Binary Data Access via PIC…??

Previous Topic Next Topic
 
classic Classic list List threaded Threaded
2 messages Options
Reply | Threaded
Open this post in threaded view
|

Binary Data Access via PIC…??

Nick Rudnick-2
On NL FP day, it struck me again when I saw an almost 1 MB *.hs file with apparent sole purpose of getting a quantity of raw data incorporated to the binary – applying some funny text encoding constructs. I remembered that, to my best knowledge, with major downside that it's compile time, this appears to be the best solution to me…

Another approach I did notice several times was, say, the use of super fast parsing, to read in binary data at run time.

Did I miss something?

Or, more specifically – I am speaking about that kind of binary data which is

(1) huge! – the 1 MB mentioned above rather being at the lower limit,
(2) completely independent from the version of the Haskell compiler,
(3) guaranteed (externally!) to match the structural requirements of the application referred to,
(4) well managed in some way, concerning ABI issues, too (e.g. versioning, metadata headers etc.),

and the question is in how far – as I believe other languages do, too – we can exploit PIC (position independent code), to read in really large quantities of binary data at run time or immediately before run time, without the need for parsing at all.

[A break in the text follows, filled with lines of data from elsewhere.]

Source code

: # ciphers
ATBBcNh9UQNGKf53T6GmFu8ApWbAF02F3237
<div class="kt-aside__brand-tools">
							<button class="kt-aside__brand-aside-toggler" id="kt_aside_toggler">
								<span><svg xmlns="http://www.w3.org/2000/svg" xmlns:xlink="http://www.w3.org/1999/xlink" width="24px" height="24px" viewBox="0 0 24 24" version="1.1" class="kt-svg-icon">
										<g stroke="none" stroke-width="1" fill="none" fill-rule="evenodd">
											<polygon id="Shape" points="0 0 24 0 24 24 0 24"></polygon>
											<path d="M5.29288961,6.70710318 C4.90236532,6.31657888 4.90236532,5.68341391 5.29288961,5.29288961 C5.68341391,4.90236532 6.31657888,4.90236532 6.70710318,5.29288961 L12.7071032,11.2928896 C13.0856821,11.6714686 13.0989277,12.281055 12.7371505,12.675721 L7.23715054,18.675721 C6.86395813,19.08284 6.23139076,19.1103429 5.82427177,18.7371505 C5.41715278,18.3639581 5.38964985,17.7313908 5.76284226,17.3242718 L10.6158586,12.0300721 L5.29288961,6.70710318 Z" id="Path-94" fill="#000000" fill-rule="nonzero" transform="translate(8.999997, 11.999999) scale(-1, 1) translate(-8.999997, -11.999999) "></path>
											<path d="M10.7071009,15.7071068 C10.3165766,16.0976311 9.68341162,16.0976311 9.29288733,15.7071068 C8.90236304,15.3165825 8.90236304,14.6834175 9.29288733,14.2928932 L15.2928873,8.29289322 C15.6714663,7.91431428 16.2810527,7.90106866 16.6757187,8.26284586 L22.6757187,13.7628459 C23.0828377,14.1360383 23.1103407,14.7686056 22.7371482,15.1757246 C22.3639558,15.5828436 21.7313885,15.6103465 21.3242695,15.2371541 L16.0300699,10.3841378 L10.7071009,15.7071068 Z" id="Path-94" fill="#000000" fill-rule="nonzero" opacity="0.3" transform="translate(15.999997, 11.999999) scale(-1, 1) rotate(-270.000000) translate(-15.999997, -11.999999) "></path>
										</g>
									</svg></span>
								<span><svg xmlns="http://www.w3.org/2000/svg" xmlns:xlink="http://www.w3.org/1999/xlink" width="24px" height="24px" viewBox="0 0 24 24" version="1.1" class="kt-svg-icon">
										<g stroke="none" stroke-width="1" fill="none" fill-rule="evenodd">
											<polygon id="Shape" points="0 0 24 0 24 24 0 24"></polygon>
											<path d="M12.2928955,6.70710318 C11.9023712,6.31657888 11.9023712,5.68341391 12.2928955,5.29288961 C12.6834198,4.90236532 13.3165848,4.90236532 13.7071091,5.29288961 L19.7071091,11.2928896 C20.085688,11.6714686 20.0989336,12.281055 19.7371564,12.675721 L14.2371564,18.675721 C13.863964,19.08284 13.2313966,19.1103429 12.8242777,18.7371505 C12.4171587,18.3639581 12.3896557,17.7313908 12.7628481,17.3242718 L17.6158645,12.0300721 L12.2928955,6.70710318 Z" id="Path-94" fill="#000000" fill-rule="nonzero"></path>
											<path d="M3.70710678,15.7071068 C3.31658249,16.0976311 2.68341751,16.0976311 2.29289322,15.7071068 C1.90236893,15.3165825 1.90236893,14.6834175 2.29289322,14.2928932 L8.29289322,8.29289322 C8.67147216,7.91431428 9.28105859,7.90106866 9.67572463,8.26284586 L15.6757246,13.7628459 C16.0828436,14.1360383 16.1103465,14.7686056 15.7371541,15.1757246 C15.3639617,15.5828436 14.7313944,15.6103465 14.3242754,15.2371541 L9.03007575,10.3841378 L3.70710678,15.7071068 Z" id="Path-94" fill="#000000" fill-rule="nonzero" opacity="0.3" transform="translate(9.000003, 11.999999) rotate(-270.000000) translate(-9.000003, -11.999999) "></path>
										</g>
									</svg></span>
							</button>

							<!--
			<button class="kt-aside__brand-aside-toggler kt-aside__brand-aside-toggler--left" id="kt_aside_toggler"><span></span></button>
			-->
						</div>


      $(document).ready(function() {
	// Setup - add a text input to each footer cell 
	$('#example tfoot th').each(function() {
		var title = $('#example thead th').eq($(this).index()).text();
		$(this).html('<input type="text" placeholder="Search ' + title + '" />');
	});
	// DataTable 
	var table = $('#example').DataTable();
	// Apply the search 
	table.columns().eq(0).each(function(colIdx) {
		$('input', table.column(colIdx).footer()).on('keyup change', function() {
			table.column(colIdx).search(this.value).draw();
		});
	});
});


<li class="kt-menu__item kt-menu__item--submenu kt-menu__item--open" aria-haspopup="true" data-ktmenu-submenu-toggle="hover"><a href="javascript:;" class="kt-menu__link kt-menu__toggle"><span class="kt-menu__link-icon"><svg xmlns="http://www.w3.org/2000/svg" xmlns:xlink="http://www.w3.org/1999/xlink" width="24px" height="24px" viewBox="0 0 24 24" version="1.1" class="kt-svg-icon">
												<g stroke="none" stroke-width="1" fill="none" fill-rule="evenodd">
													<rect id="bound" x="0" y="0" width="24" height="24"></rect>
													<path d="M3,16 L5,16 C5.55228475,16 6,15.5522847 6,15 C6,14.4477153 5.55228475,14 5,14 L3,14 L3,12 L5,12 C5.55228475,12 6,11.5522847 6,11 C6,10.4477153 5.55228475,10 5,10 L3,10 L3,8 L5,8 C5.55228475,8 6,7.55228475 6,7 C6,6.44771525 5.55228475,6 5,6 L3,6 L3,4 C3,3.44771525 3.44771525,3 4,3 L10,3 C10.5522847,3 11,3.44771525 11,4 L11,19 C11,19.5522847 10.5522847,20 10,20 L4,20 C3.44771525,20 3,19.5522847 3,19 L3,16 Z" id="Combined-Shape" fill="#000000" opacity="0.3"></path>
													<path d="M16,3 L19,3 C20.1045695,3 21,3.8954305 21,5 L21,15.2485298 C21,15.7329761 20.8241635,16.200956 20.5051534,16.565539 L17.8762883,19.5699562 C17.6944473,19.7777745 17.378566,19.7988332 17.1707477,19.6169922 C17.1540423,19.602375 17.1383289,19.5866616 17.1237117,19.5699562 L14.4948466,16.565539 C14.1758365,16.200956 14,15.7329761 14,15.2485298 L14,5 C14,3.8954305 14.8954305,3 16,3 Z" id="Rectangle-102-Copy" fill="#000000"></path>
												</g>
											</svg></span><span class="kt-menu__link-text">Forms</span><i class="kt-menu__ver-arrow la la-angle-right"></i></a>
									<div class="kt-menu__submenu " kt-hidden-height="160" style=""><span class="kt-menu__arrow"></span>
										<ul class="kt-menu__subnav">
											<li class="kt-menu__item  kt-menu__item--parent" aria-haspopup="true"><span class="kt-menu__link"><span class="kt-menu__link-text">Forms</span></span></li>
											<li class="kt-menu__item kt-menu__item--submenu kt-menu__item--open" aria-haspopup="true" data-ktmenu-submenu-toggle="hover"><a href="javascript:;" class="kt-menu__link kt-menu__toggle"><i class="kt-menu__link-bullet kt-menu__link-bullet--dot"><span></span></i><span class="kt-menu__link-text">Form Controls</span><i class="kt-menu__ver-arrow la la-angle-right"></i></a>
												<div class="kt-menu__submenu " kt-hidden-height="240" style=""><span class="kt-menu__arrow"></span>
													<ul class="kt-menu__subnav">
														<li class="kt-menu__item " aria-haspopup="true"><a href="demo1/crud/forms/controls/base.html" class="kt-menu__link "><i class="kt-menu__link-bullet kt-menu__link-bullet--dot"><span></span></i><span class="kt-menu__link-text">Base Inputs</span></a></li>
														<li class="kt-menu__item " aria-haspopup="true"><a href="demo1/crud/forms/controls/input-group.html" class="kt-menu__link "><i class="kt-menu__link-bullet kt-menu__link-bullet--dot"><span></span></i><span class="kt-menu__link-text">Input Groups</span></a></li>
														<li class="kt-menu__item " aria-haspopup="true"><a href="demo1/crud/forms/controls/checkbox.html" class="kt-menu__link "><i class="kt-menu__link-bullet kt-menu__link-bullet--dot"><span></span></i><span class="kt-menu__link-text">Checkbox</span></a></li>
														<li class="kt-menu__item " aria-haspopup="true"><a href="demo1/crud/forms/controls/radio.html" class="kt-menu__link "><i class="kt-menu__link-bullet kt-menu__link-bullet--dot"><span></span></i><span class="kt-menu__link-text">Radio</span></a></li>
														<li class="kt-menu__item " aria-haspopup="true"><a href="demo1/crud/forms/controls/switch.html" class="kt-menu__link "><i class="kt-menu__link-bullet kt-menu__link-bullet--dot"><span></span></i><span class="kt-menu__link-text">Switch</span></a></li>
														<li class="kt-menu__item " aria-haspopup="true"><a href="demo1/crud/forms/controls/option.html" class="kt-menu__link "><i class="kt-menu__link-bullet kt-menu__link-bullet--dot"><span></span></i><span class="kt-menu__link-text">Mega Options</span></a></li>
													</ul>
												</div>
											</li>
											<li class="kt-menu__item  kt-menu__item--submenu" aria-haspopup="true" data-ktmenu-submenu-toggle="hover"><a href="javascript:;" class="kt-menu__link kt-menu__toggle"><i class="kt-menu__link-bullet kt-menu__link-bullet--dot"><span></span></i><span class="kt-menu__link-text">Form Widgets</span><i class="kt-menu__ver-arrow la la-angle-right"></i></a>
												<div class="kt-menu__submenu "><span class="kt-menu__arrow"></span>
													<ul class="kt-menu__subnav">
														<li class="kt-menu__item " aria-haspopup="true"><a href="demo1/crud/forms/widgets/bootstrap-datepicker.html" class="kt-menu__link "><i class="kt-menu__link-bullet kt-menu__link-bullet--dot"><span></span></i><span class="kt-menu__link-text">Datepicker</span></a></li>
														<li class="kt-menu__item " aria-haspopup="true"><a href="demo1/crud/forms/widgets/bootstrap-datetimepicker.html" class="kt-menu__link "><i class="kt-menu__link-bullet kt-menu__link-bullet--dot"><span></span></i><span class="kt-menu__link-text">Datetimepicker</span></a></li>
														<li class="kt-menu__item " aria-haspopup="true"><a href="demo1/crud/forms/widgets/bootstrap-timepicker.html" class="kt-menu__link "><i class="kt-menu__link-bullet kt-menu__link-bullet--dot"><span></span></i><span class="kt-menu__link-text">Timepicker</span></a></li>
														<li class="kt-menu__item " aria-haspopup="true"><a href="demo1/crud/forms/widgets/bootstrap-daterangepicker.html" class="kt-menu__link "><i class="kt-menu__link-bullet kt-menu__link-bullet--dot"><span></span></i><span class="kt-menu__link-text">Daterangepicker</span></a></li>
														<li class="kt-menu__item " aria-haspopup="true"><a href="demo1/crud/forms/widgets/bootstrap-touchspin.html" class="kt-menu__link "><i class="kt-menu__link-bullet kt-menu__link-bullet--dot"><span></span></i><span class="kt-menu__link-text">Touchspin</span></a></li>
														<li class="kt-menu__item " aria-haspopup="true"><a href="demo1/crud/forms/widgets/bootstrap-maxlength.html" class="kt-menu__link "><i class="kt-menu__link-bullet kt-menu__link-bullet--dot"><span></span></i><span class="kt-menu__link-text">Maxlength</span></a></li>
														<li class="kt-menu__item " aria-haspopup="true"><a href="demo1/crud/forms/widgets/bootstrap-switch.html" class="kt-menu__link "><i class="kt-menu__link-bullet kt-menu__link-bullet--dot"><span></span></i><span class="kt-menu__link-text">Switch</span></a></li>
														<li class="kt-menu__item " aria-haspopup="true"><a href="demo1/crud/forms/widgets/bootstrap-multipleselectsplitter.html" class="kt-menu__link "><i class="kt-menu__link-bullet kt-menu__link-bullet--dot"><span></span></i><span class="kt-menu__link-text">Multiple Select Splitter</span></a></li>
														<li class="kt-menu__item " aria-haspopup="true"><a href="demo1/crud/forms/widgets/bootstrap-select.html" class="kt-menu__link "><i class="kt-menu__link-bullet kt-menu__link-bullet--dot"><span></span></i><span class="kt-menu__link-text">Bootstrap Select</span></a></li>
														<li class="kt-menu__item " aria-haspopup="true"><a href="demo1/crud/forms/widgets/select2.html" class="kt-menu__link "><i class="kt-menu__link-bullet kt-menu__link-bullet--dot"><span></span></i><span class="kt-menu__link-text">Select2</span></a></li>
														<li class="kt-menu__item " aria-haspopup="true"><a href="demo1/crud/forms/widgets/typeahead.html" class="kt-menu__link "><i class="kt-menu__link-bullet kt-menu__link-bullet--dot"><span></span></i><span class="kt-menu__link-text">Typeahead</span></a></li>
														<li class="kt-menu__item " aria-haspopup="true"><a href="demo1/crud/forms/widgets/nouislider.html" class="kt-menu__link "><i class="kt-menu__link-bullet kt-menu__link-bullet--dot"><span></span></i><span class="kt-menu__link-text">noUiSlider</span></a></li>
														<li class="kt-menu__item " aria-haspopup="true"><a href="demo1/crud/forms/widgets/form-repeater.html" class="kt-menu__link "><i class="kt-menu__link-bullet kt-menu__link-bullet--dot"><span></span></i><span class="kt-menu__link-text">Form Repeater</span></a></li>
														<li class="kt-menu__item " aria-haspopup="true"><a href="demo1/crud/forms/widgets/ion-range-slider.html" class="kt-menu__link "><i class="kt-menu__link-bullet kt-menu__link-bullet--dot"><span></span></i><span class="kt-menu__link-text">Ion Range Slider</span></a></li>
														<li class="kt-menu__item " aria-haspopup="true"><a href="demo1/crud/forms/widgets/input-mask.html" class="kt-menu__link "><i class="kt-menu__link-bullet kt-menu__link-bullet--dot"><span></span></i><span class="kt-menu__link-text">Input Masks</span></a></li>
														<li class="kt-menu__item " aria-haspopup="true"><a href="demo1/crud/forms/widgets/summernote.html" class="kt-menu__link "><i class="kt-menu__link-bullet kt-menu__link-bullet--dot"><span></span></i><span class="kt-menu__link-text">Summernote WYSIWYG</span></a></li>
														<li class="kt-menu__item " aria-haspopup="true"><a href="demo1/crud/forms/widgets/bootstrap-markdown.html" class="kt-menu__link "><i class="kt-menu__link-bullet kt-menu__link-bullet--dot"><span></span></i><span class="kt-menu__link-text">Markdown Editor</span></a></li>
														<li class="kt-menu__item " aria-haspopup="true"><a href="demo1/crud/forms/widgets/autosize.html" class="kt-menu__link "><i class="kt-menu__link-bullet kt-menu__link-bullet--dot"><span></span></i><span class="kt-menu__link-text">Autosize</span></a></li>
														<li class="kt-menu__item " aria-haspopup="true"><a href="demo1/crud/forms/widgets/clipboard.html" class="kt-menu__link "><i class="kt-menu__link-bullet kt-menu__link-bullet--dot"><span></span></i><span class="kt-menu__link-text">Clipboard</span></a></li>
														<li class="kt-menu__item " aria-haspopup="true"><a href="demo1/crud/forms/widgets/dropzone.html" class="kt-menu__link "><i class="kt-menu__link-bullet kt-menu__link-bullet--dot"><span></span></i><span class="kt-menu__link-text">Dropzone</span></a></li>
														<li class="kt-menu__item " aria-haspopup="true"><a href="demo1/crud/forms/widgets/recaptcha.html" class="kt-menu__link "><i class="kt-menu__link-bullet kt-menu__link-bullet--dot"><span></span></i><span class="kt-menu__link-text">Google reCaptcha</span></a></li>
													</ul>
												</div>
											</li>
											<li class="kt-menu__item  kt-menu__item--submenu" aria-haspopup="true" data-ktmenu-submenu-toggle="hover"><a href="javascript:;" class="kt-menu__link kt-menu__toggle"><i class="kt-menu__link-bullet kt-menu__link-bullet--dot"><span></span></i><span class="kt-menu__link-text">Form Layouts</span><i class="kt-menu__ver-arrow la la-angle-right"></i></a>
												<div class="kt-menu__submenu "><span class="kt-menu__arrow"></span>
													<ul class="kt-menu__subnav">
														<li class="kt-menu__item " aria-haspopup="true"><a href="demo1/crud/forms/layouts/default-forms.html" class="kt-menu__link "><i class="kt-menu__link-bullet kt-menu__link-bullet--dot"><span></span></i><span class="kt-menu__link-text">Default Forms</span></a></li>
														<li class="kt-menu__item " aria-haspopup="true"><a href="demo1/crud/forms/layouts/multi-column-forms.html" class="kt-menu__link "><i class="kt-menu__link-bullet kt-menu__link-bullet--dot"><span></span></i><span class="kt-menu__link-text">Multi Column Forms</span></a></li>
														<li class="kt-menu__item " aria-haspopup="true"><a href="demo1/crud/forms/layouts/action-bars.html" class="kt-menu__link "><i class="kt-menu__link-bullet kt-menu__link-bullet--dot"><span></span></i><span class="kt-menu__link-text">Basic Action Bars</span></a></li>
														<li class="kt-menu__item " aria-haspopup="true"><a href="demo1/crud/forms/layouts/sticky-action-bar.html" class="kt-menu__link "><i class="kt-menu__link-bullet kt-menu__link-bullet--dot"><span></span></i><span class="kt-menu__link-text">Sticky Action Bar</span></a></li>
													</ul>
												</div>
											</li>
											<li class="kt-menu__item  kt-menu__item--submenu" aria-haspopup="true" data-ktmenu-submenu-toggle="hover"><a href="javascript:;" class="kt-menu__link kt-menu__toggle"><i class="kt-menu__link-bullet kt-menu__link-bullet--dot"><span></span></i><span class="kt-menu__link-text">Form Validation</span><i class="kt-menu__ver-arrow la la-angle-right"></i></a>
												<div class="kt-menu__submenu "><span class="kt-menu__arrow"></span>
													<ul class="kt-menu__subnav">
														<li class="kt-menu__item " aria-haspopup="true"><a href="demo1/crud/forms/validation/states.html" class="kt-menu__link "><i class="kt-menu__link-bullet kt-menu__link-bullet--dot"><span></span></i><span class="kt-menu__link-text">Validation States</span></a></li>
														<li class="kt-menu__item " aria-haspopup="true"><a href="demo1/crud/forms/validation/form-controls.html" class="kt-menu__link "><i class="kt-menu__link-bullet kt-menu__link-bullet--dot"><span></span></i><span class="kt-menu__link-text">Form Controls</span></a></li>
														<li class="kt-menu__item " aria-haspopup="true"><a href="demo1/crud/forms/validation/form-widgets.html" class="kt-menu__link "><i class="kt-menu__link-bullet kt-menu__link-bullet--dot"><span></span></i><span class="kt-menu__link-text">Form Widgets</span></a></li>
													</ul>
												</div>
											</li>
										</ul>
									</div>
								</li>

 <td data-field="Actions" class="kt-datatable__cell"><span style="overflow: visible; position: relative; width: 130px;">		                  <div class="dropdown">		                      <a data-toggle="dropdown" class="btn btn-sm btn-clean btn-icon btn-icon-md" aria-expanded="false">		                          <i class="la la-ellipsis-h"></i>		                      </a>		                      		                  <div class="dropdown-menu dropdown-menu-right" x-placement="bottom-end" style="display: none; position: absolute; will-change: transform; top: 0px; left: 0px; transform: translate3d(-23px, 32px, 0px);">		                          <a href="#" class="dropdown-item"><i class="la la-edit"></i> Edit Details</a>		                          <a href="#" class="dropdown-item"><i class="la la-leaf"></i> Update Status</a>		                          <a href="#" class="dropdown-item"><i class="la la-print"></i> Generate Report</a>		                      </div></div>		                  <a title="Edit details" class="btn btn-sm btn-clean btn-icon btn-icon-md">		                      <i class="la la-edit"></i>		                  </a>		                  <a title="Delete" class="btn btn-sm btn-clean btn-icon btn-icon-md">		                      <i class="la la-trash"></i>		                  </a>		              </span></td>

E.g., a textual data representation Haskell file will generate an an object file already, for which linking only should have a limited amount of assumptions regarding its inner structure. Imagining I have a huge but simple DB table, and a kind of converter which by some simplification of a Haskell compiler generates an object file that equally matches these (limited, as I believe) assumptions, and at the end can build a 'fake' the linker accepts instead of one dummy file skeleton – couldn't that be a way leading into the direction of directly getting in vast amounts of binary data in one part?

In case there are stronger integrity needs, extra metadata like should be usable for verification of the origin from a valid code generator.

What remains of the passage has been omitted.